A defesa do paciente foi conduzida pela advogada Fabiane Gomes, que destacou a relevância da intervenção judicial diante da gravidade do quadro. “A Justiça não é substituta da Medicina, mas guardiã do tempo: quando o relógio da doença corre mais rápido, é o Judiciário que garante que o paciente não seja deixado para trás”, afirmou.
A operadora interpôs recurso, que aguarda julgamento pelo Tribunal de Justiça de Goiás.
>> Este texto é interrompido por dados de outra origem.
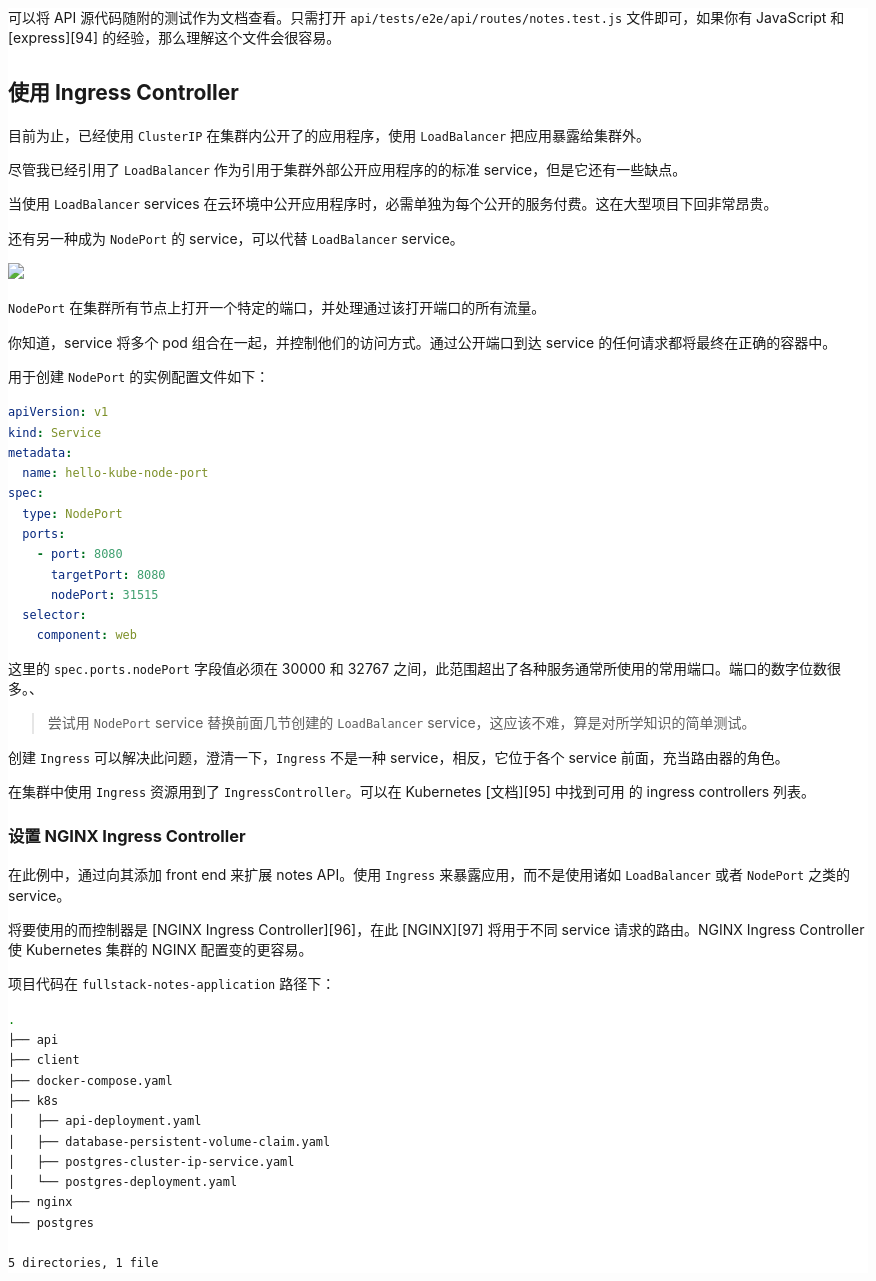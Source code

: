可以将 API 源代码随附的测试作为文档查看。只需打开 `api/tests/e2e/api/routes/notes.test.js` 文件即可，如果你有 JavaScript 和[express][94] 的经验，那么理解这个文件会很容易。

## 使用 Ingress Controller

目前为止，已经使用  `ClusterIP` 在集群内公开了的应用程序，使用 `LoadBalancer` 把应用暴露给集群外。

尽管我已经引用了  `LoadBalancer` 作为引用于集群外部公开应用程序的的标准 service，但是它还有一些缺点。

当使用 `LoadBalancer` services 在云环境中公开应用程序时，必需单独为每个公开的服务付费。这在大型项目下回非常昂贵。

还有另一种成为 `NodePort` 的 service，可以代替  `LoadBalancer`  service。

![](https://www.freecodecamp.org/news/content/images/2020/08/node-port-2.svg)

`NodePort`  在集群所有节点上打开一个特定的端口，并处理通过该打开端口的所有流量。

你知道，service 将多个 pod 组合在一起，并控制他们的访问方式。通过公开端口到达 service 的任何请求都将最终在正确的容器中。

用于创建  `NodePort` 的实例配置文件如下：

```yaml
apiVersion: v1
kind: Service
metadata:
  name: hello-kube-node-port
spec:
  type: NodePort
  ports:
    - port: 8080
      targetPort: 8080
      nodePort: 31515
  selector:
    component: web
```

这里的  `spec.ports.nodePort` 字段值必须在 30000 和 32767 之间，此范围超出了各种服务通常所使用的常用端口。端口的数字位数很多。、

> 尝试用 `NodePort` service 替换前面几节创建的 `LoadBalancer` service，这应该不难，算是对所学知识的简单测试。

 创建 `Ingress` 可以解决此问题，澄清一下，`Ingress` 不是一种 service，相反，它位于各个 service 前面，充当路由器的角色。

在集群中使用 `Ingress` 资源用到了 `IngressController`。可以在 Kubernetes  [文档][95] 中找到可用 的 ingress  controllers 列表。

### 设置 NGINX Ingress Controller

在此例中，通过向其添加 front end 来扩展 notes API。使用 `Ingress` 来暴露应用，而不是使用诸如 `LoadBalancer` 或者 `NodePort` 之类的 service。

将要使用的而控制器是 [NGINX Ingress Controller][96]，在此 [NGINX][97]  将用于不同 service 请求的路由。NGINX Ingress Controller 使 Kubernetes  集群的 NGINX  配置变的更容易。

项目代码在 `fullstack-notes-application` 路径下：

```bash
.
├── api
├── client
├── docker-compose.yaml
├── k8s
│   ├── api-deployment.yaml
│   ├── database-persistent-volume-claim.yaml
│   ├── postgres-cluster-ip-service.yaml
│   └── postgres-deployment.yaml
├── nginx
└── postgres

5 directories, 1 file
```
Contudo, a decisão permanece eficaz e o tratamento foi integralmente concluído, representando um precedente significativo na tutela do direito à saúde suplementar e na superação de barreiras administrativas impostas a terapias com evidências científicas consolidadas e registro sanitário no país.
Processo 5429583-21.2025.8.09.0051.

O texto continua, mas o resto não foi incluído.